On 14 December 2011 17:08, Maksim E. Kozlov <m.koz...@samsung.com> wrote:
>>> +
>>> +/*
>>> + * There are five CMUs:
>>> + *
>>> + *  CMU_LEFTBUS
>>> + *  CMU_RIGHTBUS
>>> + *  CMU_TOP
>>> + *  CMU_DMC
>>> + *  CMU_CPU
>>> + *
>>> + *  each of them uses 16KB address space for SFRs
>>> + *
>>> + *  + 0x4000 because SFR region for CMUs starts at 0x10030000,
>>> + *  but the first CMU (CMU_LEFTBUS) starts with this offset
>>> + *
>>> + */
>>> +#define EXYNOS4210_CMU_REGS_MEM_SIZE   (0x4000 * 5 + 0x4000)
>>
>>
>> It seems a bit unlikely to me that there's really a single indivisble
>> bit of hardware with 23 kilobytes worth of register area. Is there
>> a better way of structuring this so that there are a number of
>> sub-memory-regions that cover this space each with their own
>> read/write functions (and perhaps with their own state structs)?
>> (eg instantiate five CPUs at the right locations.)
>>
>
> Dear Peter,
>
> Sorry, but I don't quite understand what do you mean. Which 23
> kilobytes you have in mind?

This:
+    memory_region_init_io(&s->iomem, &exynos4210_cmu_ops, s, "exynos4210.cmu",
+                          EXYNOS4210_CMU_REGS_MEM_SIZE);

defines a single enormous register region EXYNOS4210_CMU_REGS_MEM_SIZE
bytes long. The IO functions then implement half a dozen actual registers
and let the rest just read/write to a huge array.
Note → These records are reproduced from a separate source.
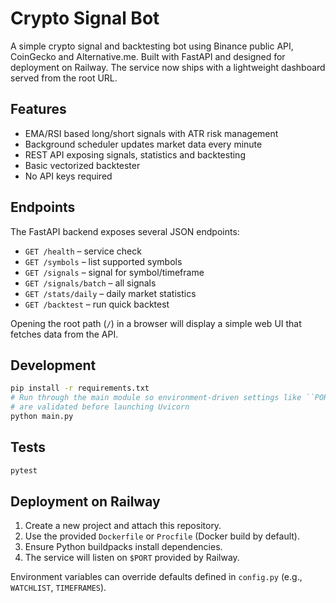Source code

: # Crypto Signal Bot

A simple crypto signal and backtesting bot using Binance public API, CoinGecko and Alternative.me. Built with FastAPI and designed for deployment on Railway. The service now ships with a lightweight dashboard served from the root URL.

## Features
- EMA/RSI based long/short signals with ATR risk management
- Background scheduler updates market data every minute
- REST API exposing signals, statistics and backtesting
- Basic vectorized backtester
- No API keys required

## Endpoints
The FastAPI backend exposes several JSON endpoints:
- `GET /health` – service check
- `GET /symbols` – list supported symbols
- `GET /signals` – signal for symbol/timeframe
- `GET /signals/batch` – all signals
- `GET /stats/daily` – daily market statistics
- `GET /backtest` – run quick backtest

Opening the root path (`/`) in a browser will display a simple web UI that fetches data from the API.

## Development
```bash
pip install -r requirements.txt
# Run through the main module so environment-driven settings like ``PORT``
# are validated before launching Uvicorn
python main.py
```

## Tests
```bash
pytest
```

## Deployment on Railway
1. Create a new project and attach this repository.
2. Use the provided `Dockerfile` or `Procfile` (Docker build by default).
3. Ensure Python buildpacks install dependencies.
4. The service will listen on `$PORT` provided by Railway.

Environment variables can override defaults defined in `config.py` (e.g., `WATCHLIST`, `TIMEFRAMES`).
> And what benefits we get from division whole region into some sub-regions?
> Current approach seems quite simple and clear. Isn't it?

The hardware docs say:
"There are five CMUs, i.e., CMU_LEFTBUS, CMU_RIGHTBUS, CMU_TOP, CMU_DMC,
and CMU_CPU, in Exynos4210" and "The internal structure of the address
space for each CMU is same for all CMUs". Then there are a bunch of
different subregions within a CMU, most of which don't have very many
actual registers.

This strongly suggests that we should be modelling things in the same
way, ie you have one device per CMU (possibly 5 instantiations of
the same device if it really is the same thing in each place).

Having "every memory location we don't implement is just reading/writing
an array" just seems very unlikely to be how the hardware actually works:
typically there's a set of registers which are at definite locations,
and if there are gaps between those registers they might read-as-zero
or they might fault, but they won't read-as-written.